Lorsqu'arrive enfin la phase de test où un animal se
présente, chaque critère va être interrogé pour
vérifier si les caractéristiques observées ressemblent
bien à celles d'un chien, comme dans les exemples
précédemment étudiés. Parfois, le résultat
sera évident, mais parfois le doute persistera : est-ce un loup ou un
chien ? Pour trancher et décider de la réponse à donner,
chaque élément identifié comme une caractéristique
clé du chien va alors être évalué, et sa
ressemblance à ce qui est déjà connu va être
quantifiée par le biais d'une probabilité. L'agrégation de
ces probabilités permettra donc de donner une réponse : 'il
s'agit d'un chien, et ce résultat est sûr à 96%». La
seule différence avec le cerveau humain est donc que la machine
quantifie le résultat, plutôt que d'y répondre
instinctivement. Il y a donc une probabilisation des scénarios.
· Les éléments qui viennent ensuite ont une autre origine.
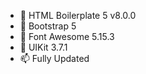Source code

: - 👋 HTML Boilerplate 5 v8.0.0
- 👀 Bootstrap 5
- 🌱 Font Awesome 5.15.3
- 💞️ UIKit 3.7.1
- 📫 Fully Updated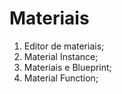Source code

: # Materiais
1. Editor de materiais;
1. Material Instance;
1. Materiais e Blueprint;
1. Material Function;
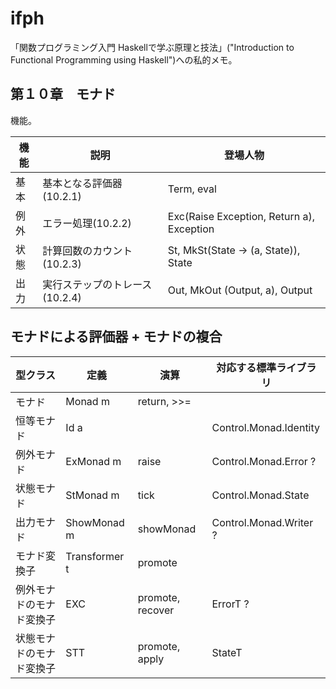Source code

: ifph
====

「関数プログラミング入門 Haskellで学ぶ原理と技法」("Introduction to Functional Programming using Haskell")への私的メモ。

## 第１０章　モナド

機能。

| 機能 | 説明 | 登場人物 |
|--------|--------|--------|
| 基本 | 基本となる評価器(10.2.1) | Term, eval |
| 例外 | エラー処理(10.2.2) | Exc(Raise Exception, Return a), Exception |
| 状態 | 計算回数のカウント(10.2.3) | St, MkSt(State -> (a, State)), State |
| 出力 | 実行ステップのトレース(10.2.4) | Out, MkOut (Output, a), Output |


## モナドによる評価器 + モナドの複合

| 型クラス | 定義 | 演算 | 対応する標準ライブラリ |
|--------|-----|----|----|
| モナド | Monad m | return, >>=  |
| 恒等モナド | Id a |      | Control.Monad.Identity |
| 例外モナド | ExMonad m | raise | Control.Monad.Error ? |
| 状態モナド | StMonad m | tick  | Control.Monad.State | 
| 出力モナド | ShowMonad m | showMonad | Control.Monad.Writer ? |
| モナド変換子 | Transformer t | promote | |
| 例外モナドのモナド変換子 | EXC | promote, recover | ErrorT ? |
| 状態モナドのモナド変換子 | STT | promote, apply | StateT |

##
Le concept d'intelligence artificielle part donc du principe
qu'il est possible de reproduire le processus d'apprentissage de l'homme afin
de résoudre des problèmes en s'appuyant sur une machine. Mais sa
progression récente est liée à un nouveau concept
informatique arrivant dans le machine learning : il s'agit de la
naissance du deep learning depuis les années 2000. Cette
nouvelle technologie permet d'appréhender des éléments
plus complexes, en multipliant les phases d'apprentissages s'attardant sur
différents niveaux de détails. En effet, elle va fonctionner par
couche, où chaque couche va regarder des nouvelles
caractéristiques, allant du plus général ('est-ce un
animal ?») au plus spécifique ('la forme de ses yeux
correspond-elle à celle d'un chien ?»).
Cette découverte, notamment liée au chercheur
français Yann LECUN permet d'utiliser l'IA dans de nouveaux domaines,
avec un besoin de haute précision (comme l'analyse de radiographies par
exemple). Toutefois, il n'en reste pas moins que la reconnaissance d'un
élément ne pourra se faire que lorsqu'un apprentissage
poussé sera effectué, sur un grand nombre de données
préalables. La quantité de données à traiter pour
apprendre reste, pour l'instant, plus importante que celle d'un cerveau humain,
mais la puissance actuelle des ordinateurs tend à faire diminuer le
temps accordé à cette phase.
Afin de clarifier les propos, dans ce mémoire,
nous désignerons les programmes nécessitant d'une phase
d'apprentissage comme de l'intelligence artificielle.
1.2.2. L'IA au service de l'écologie : la
technologie comme facilitateur de la
protection environnementale
Il a bien souvent été constaté que la
machine la plus performante actuellement était le cerveau humain : sa
capacité de réflexion est inédite, et représente
une réelle opportunité dans un monde du 'toujours plus». En
effet, compte tenu des capacités multisectorielles permises par le
cerveau, transposer ce fonctionnement dans une machine afin d'accroître
son efficacité et sa rapidité ne semble que
bénéfique.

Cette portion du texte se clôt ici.